◆ **WORK ORDER**
Find every line in the records below that holds the word "grīwa", and copy each one.

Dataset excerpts
>>

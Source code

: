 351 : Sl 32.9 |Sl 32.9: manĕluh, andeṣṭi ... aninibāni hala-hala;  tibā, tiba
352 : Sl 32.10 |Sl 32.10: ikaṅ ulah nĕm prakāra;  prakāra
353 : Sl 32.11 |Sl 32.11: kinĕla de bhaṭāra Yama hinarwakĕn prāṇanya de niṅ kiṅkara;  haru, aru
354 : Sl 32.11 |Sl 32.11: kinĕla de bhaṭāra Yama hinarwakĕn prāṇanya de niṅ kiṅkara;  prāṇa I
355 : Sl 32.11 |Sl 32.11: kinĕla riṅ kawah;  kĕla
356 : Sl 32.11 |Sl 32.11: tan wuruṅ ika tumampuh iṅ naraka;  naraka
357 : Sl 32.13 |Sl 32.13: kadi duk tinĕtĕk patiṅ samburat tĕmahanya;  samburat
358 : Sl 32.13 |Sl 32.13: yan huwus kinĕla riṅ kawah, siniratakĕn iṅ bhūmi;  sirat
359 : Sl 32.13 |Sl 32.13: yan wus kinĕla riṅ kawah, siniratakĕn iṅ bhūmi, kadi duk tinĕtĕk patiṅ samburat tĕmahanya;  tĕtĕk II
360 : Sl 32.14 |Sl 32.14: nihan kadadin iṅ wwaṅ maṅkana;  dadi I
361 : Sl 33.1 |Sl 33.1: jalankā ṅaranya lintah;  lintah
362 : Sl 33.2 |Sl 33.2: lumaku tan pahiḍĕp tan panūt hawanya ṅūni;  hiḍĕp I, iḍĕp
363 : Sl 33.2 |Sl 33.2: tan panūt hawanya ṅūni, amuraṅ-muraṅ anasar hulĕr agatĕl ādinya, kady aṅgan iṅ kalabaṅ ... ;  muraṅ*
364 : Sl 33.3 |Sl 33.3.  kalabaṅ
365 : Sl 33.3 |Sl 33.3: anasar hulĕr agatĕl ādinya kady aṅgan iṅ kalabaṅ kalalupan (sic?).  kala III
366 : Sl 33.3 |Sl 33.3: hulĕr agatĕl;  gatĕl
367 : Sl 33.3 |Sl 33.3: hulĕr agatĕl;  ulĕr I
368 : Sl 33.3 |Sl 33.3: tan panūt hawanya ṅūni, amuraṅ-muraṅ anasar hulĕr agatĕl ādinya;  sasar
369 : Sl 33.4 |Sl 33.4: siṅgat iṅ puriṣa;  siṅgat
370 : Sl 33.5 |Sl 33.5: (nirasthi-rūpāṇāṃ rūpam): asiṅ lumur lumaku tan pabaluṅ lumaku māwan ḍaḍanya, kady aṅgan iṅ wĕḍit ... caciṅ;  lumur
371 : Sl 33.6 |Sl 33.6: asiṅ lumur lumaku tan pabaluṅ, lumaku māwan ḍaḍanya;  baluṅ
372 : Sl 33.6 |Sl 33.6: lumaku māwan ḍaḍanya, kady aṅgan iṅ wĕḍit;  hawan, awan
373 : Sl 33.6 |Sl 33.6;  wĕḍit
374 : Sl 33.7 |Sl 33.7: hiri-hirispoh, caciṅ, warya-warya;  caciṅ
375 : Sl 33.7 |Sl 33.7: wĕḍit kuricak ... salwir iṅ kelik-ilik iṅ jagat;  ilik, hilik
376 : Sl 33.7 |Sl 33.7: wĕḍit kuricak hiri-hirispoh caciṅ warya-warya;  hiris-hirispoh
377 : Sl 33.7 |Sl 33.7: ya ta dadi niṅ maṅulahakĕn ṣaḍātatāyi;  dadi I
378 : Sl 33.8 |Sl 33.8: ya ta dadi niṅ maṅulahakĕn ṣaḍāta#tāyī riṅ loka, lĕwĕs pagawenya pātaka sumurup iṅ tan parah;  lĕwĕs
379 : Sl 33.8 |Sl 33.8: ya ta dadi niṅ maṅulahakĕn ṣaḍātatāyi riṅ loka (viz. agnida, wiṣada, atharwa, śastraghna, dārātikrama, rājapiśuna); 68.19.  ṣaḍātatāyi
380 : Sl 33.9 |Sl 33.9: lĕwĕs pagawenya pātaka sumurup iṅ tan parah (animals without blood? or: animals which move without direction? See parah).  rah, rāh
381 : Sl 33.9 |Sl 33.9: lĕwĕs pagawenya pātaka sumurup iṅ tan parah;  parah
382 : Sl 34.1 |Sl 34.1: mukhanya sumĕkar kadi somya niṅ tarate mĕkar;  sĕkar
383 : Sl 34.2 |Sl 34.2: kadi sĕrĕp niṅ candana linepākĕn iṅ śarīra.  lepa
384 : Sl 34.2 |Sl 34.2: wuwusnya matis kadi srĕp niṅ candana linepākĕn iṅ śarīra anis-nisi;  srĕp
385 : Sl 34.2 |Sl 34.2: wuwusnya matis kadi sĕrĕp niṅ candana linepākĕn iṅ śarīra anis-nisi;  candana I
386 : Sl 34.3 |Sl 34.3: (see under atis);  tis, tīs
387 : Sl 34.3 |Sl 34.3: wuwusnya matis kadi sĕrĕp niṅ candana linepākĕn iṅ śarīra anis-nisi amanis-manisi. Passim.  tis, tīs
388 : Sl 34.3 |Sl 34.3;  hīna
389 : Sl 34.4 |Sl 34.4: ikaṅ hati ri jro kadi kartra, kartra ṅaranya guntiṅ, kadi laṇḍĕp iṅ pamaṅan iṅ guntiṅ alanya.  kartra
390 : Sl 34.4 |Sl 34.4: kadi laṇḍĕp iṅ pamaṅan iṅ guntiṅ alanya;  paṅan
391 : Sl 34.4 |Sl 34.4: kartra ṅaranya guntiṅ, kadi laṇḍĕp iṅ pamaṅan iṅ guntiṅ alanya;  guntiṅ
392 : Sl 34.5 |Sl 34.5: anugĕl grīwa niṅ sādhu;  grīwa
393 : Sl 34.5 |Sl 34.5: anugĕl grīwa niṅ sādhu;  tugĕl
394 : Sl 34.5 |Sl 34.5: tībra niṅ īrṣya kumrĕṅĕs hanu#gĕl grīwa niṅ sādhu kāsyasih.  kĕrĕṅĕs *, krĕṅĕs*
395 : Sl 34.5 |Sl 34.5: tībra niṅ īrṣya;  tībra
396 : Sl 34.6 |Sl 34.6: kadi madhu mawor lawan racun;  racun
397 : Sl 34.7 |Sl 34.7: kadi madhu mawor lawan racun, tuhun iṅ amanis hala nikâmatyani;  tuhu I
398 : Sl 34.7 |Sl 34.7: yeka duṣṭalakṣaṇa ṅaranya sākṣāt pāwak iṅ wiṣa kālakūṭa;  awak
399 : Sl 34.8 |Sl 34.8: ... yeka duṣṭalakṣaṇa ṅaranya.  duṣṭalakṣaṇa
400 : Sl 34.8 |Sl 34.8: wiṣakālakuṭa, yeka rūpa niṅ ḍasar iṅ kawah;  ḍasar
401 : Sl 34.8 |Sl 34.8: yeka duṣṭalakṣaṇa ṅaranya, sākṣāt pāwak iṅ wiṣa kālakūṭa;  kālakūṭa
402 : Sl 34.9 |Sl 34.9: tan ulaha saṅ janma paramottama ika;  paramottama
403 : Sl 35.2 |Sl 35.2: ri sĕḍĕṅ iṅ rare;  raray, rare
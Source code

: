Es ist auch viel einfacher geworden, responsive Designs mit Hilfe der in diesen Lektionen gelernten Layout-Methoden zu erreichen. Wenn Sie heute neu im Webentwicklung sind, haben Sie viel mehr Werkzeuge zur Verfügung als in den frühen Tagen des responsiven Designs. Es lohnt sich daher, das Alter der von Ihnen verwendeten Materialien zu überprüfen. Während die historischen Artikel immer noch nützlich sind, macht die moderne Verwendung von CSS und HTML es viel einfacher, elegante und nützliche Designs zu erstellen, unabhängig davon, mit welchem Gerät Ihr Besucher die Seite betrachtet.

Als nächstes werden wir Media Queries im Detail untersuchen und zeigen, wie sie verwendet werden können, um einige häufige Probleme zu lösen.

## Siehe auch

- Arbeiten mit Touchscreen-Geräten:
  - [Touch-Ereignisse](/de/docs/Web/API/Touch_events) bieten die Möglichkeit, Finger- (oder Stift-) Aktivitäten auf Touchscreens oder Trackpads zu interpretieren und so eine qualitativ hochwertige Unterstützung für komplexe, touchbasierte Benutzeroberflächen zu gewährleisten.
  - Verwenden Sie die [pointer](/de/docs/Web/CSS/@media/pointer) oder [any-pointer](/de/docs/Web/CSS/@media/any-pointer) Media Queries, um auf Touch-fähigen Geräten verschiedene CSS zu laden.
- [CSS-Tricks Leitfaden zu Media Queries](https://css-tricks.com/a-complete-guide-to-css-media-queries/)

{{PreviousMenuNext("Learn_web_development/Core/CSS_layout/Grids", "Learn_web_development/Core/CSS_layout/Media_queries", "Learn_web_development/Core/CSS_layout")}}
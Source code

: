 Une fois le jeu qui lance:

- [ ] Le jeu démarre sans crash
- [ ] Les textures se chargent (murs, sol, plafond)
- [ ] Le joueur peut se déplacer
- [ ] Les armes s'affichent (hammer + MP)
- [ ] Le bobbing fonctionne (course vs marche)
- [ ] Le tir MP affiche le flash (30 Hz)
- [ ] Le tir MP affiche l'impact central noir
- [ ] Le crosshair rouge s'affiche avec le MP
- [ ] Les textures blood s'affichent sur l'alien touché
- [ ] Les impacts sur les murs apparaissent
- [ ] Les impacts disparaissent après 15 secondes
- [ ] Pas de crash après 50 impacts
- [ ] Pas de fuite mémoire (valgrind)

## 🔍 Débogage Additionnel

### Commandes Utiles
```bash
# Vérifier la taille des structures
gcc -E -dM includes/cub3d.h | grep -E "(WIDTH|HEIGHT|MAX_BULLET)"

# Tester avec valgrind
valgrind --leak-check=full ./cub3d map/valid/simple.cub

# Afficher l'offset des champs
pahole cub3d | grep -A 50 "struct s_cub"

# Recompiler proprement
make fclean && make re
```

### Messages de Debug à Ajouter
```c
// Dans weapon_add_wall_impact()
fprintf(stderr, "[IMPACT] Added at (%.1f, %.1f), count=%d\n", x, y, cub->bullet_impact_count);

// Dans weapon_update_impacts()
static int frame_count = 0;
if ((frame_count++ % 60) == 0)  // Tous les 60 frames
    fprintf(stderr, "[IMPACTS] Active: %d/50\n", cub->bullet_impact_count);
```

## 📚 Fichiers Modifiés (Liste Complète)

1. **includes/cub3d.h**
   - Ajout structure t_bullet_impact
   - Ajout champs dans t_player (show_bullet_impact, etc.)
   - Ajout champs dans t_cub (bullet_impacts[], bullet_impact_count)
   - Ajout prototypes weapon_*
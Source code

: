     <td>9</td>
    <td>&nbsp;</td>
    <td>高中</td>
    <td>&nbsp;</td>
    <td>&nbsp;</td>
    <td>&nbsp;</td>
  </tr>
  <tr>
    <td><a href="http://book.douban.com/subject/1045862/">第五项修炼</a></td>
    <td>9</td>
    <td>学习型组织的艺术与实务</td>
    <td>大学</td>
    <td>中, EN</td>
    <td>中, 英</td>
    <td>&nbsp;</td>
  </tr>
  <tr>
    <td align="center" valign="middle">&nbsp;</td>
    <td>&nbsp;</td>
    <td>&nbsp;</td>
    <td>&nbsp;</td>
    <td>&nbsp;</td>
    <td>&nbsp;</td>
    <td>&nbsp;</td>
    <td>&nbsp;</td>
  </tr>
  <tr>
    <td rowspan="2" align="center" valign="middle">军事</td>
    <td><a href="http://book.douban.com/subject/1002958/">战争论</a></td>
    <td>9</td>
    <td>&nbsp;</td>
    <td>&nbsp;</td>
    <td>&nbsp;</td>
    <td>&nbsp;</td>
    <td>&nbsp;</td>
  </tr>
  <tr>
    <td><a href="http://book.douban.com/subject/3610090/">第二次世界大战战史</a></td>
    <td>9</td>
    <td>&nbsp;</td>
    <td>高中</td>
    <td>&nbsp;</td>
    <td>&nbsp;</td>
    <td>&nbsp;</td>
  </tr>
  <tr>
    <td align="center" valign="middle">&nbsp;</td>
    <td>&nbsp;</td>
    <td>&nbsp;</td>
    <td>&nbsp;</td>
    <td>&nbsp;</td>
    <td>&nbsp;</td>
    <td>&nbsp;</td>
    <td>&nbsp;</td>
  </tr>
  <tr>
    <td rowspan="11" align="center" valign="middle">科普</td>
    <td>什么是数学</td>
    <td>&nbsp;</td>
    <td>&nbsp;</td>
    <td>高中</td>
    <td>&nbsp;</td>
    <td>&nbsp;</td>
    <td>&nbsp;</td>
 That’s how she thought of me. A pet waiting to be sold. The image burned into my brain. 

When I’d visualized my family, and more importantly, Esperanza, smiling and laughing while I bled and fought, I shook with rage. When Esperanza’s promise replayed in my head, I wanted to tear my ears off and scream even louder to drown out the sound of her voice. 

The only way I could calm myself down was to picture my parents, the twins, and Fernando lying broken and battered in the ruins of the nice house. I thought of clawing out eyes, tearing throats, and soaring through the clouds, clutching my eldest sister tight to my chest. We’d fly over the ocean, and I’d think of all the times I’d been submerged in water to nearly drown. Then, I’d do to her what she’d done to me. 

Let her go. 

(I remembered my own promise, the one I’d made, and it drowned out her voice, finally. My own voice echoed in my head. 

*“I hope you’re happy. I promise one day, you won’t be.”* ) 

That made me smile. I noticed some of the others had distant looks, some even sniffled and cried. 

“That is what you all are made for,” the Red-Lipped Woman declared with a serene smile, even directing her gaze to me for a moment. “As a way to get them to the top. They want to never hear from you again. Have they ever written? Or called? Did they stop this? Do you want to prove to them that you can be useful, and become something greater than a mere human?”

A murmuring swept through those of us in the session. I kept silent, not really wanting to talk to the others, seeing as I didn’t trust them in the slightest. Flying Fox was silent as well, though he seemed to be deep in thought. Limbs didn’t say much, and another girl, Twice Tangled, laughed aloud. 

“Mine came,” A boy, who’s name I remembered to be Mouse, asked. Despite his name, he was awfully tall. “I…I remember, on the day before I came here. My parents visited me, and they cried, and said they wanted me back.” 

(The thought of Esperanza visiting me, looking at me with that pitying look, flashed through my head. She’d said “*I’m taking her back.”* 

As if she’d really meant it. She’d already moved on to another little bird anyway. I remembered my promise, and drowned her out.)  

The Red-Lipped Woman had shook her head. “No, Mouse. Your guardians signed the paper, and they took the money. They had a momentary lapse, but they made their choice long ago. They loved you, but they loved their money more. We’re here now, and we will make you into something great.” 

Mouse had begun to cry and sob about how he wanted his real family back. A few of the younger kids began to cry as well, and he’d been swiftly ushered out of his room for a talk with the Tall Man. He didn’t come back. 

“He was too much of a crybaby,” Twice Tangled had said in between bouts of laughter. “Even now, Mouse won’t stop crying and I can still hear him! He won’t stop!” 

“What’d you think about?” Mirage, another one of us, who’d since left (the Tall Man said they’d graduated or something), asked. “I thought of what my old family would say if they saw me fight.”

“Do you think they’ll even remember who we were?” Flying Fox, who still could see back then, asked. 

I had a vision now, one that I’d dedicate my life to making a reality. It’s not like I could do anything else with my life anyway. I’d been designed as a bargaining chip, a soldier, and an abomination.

<<

◆ **PROBLEM SOLUTION**
392 : Sl 34.5 |Sl 34.5: anugĕl grīwa niṅ sādhu;  grīwa
393 : Sl 34.5 |Sl 34.5: anugĕl grīwa niṅ sādhu;  tugĕl
394 : Sl 34.5 |Sl 34.5: tībra niṅ īrṣya kumrĕṅĕs hanu#gĕl grīwa niṅ sādhu kāsyasih.  kĕrĕṅĕs *, krĕṅĕs*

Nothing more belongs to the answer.